▶ **EXERCISE DETAILS**: Would you retype every line below without changing anything?
....
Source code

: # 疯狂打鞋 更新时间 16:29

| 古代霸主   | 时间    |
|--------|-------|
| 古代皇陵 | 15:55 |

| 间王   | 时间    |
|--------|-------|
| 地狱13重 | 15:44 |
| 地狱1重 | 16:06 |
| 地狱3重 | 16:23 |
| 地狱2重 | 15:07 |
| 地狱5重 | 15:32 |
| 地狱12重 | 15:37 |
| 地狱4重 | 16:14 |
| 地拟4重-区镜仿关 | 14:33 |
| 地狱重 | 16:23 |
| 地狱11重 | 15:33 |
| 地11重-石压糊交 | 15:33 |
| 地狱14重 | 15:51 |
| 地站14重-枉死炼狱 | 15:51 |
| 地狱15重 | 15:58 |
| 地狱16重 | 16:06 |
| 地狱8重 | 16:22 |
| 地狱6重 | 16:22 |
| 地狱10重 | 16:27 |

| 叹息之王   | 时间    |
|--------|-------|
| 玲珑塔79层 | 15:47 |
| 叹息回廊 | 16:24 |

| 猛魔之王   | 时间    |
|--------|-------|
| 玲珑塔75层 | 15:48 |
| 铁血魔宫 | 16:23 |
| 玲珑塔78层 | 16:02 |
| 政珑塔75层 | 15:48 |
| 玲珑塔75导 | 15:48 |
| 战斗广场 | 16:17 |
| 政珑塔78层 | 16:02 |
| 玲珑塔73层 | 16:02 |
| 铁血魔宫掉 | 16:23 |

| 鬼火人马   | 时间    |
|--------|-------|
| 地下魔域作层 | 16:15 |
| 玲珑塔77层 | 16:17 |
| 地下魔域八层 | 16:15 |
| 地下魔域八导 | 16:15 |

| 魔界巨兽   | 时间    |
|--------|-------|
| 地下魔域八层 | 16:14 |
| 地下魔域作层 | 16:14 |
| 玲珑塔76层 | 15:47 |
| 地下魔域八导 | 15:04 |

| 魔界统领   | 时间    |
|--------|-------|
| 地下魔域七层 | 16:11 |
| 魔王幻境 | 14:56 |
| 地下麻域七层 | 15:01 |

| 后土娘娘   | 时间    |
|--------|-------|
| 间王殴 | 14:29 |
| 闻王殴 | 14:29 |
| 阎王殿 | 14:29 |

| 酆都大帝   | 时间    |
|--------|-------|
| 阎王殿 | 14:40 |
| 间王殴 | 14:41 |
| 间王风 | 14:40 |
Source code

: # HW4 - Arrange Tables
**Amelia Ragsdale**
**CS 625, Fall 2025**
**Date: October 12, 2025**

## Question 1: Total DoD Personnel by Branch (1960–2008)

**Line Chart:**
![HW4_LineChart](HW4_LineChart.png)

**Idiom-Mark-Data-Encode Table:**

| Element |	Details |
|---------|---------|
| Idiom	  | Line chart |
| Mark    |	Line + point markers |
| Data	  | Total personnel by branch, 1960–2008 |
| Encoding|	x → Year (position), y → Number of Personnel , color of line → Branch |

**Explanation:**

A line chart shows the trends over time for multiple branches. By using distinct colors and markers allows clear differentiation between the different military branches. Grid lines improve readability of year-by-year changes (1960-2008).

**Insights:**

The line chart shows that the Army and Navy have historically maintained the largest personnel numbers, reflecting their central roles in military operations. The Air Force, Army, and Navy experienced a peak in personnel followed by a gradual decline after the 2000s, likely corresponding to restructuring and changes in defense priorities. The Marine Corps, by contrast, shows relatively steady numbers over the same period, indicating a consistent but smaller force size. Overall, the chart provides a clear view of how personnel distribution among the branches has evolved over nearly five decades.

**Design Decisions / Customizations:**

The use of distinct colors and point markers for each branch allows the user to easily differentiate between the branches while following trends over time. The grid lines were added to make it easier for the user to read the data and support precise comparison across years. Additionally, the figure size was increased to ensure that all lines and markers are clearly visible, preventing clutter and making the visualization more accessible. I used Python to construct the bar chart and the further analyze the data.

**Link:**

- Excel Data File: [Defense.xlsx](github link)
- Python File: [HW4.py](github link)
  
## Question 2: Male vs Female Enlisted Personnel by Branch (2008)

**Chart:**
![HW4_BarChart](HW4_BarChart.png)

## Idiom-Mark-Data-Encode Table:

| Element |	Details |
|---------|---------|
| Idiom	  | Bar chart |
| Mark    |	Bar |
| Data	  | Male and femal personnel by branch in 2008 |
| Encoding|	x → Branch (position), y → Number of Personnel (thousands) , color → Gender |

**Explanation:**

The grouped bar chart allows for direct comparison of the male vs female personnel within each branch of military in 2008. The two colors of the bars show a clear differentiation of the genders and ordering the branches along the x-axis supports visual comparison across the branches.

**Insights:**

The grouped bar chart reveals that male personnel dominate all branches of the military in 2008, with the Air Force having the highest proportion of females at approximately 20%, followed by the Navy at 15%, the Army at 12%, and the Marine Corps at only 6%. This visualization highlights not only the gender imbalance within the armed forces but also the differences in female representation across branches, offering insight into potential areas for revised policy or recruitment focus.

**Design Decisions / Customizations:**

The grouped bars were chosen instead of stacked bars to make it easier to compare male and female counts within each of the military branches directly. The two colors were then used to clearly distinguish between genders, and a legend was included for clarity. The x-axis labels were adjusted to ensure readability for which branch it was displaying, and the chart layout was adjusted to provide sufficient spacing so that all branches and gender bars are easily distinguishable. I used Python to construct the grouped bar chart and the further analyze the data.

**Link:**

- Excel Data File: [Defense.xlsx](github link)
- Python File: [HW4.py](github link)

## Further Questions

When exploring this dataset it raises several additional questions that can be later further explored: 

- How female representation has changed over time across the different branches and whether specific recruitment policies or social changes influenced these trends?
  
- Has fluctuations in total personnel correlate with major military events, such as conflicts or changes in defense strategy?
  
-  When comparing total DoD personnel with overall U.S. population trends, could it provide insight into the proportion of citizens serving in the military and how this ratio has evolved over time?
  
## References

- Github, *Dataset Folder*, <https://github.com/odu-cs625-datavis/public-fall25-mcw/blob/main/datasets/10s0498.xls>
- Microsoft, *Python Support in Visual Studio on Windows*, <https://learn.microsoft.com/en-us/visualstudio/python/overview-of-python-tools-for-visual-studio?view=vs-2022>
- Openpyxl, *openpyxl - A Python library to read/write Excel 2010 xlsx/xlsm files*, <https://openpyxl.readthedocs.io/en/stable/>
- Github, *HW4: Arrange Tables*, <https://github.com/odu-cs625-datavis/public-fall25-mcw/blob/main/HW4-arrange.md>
....
▶ **EXERCISE RESPONSE**:
Source code

: # 疯狂打鞋 更新时间 16:29

| 古代霸主   | 时间    |
|--------|-------|
| 古代皇陵 | 15:55 |

| 间王   | 时间    |
|--------|-------|
| 地狱13重 | 15:44 |
| 地狱1重 | 16:06 |
| 地狱3重 | 16:23 |
| 地狱2重 | 15:07 |
| 地狱5重 | 15:32 |
| 地狱12重 | 15:37 |
| 地狱4重 | 16:14 |
| 地拟4重-区镜仿关 | 14:33 |
| 地狱重 | 16:23 |
| 地狱11重 | 15:33 |
| 地11重-石压糊交 | 15:33 |
| 地狱14重 | 15:51 |
| 地站14重-枉死炼狱 | 15:51 |
| 地狱15重 | 15:58 |
| 地狱16重 | 16:06 |
| 地狱8重 | 16:22 |
| 地狱6重 | 16:22 |
| 地狱10重 | 16:27 |

| 叹息之王   | 时间    |
|--------|-------|
| 玲珑塔79层 | 15:47 |
| 叹息回廊 | 16:24 |

| 猛魔之王   | 时间    |
|--------|-------|
| 玲珑塔75层 | 15:48 |
| 铁血魔宫 | 16:23 |
| 玲珑塔78层 | 16:02 |
| 政珑塔75层 | 15:48 |
| 玲珑塔75导 | 15:48 |
| 战斗广场 | 16:17 |
| 政珑塔78层 | 16:02 |
| 玲珑塔73层 | 16:02 |
| 铁血魔宫掉 | 16:23 |

| 鬼火人马   | 时间    |
|--------|-------|
| 地下魔域作层 | 16:15 |
| 玲珑塔77层 | 16:17 |
| 地下魔域八层 | 16:15 |
| 地下魔域八导 | 16:15 |

| 魔界巨兽   | 时间    |
|--------|-------|
| 地下魔域八层 | 16:14 |
| 地下魔域作层 | 16:14 |
| 玲珑塔76层 | 15:47 |
| 地下魔域八导 | 15:04 |

| 魔界统领   | 时间    |
|--------|-------|
| 地下魔域七层 | 16:11 |
| 魔王幻境 | 14:56 |
| 地下麻域七层 | 15:01 |

| 后土娘娘   | 时间    |
|--------|-------|
| 间王殴 | 14:29 |
| 闻王殴 | 14:29 |
| 阎王殿 | 14:29 |

| 酆都大帝   | 时间    |
|--------|-------|
| 阎王殿 | 14:40 |
| 间王殴 | 14:41 |
| 间王风 | 14:40 |
Source code

: # HW4 - Arrange Tables
**Amelia Ragsdale**
**CS 625, Fall 2025**
**Date: October 12, 2025**

## Question 1: Total DoD Personnel by Branch (1960–2008)

**Line Chart:**
![HW4_LineChart](HW4_LineChart.png)

**Idiom-Mark-Data-Encode Table:**

| Element |	Details |
|---------|---------|
| Idiom	  | Line chart |
| Mark    |	Line + point markers |
| Data	  | Total personnel by branch, 1960–2008 |
| Encoding|	x → Year (position), y → Number of Personnel , color of line → Branch |

**Explanation:**

A line chart shows the trends over time for multiple branches. By using distinct colors and markers allows clear differentiation between the different military branches. Grid lines improve readability of year-by-year changes (1960-2008).

**Insights:**

The line chart shows that the Army and Navy have historically maintained the largest personnel numbers, reflecting their central roles in military operations. The Air Force, Army, and Navy experienced a peak in personnel followed by a gradual decline after the 2000s, likely corresponding to restructuring and changes in defense priorities. The Marine Corps, by contrast, shows relatively steady numbers over the same period, indicating a consistent but smaller force size. Overall, the chart provides a clear view of how personnel distribution among the branches has evolved over nearly five decades.

**Design Decisions / Customizations:**

The use of distinct colors and point markers for each branch allows the user to easily differentiate between the branches while following trends over time. The grid lines were added to make it easier for the user to read the data and support precise comparison across years. Additionally, the figure size was increased to ensure that all lines and markers are clearly visible, preventing clutter and making the visualization more accessible. I used Python to construct the bar chart and the further analyze the data.

**Link:**

- Excel Data File: [Defense.xlsx](github link)
- Python File: [HW4.py](github link)
  
## Question 2: Male vs Female Enlisted Personnel by Branch (2008)

**Chart:**
![HW4_BarChart](HW4_BarChart.png)

## Idiom-Mark-Data-Encode Table:

| Element |	Details |
|---------|---------|
| Idiom	  | Bar chart |
| Mark    |	Bar |
| Data	  | Male and femal personnel by branch in 2008 |
| Encoding|	x → Branch (position), y → Number of Personnel (thousands) , color → Gender |

**Explanation:**

The grouped bar chart allows for direct comparison of the male vs female personnel within each branch of military in 2008. The two colors of the bars show a clear differentiation of the genders and ordering the branches along the x-axis supports visual comparison across the branches.

**Insights:**

The grouped bar chart reveals that male personnel dominate all branches of the military in 2008, with the Air Force having the highest proportion of females at approximately 20%, followed by the Navy at 15%, the Army at 12%, and the Marine Corps at only 6%. This visualization highlights not only the gender imbalance within the armed forces but also the differences in female representation across branches, offering insight into potential areas for revised policy or recruitment focus.

**Design Decisions / Customizations:**

The grouped bars were chosen instead of stacked bars to make it easier to compare male and female counts within each of the military branches directly. The two colors were then used to clearly distinguish between genders, and a legend was included for clarity. The x-axis labels were adjusted to ensure readability for which branch it was displaying, and the chart layout was adjusted to provide sufficient spacing so that all branches and gender bars are easily distinguishable. I used Python to construct the grouped bar chart and the further analyze the data.

**Link:**

- Excel Data File: [Defense.xlsx](github link)
- Python File: [HW4.py](github link)

## Further Questions

When exploring this dataset it raises several additional questions that can be later further explored: 

- How female representation has changed over time across the different branches and whether specific recruitment policies or social changes influenced these trends?
  
- Has fluctuations in total personnel correlate with major military events, such as conflicts or changes in defense strategy?
  
-  When comparing total DoD personnel with overall U.S. population trends, could it provide insight into the proportion of citizens serving in the military and how this ratio has evolved over time?
  
## References

- Github, *Dataset Folder*, <https://github.com/odu-cs625-datavis/public-fall25-mcw/blob/main/datasets/10s0498.xls>
- Microsoft, *Python Support in Visual Studio on Windows*, <https://learn.microsoft.com/en-us/visualstudio/python/overview-of-python-tools-for-visual-studio?view=vs-2022>
- Openpyxl, *openpyxl - A Python library to read/write Excel 2010 xlsx/xlsm files*, <https://openpyxl.readthedocs.io/en/stable/>
- Github, *HW4: Arrange Tables*, <https://github.com/odu-cs625-datavis/public-fall25-mcw/blob/main/HW4-arrange.md>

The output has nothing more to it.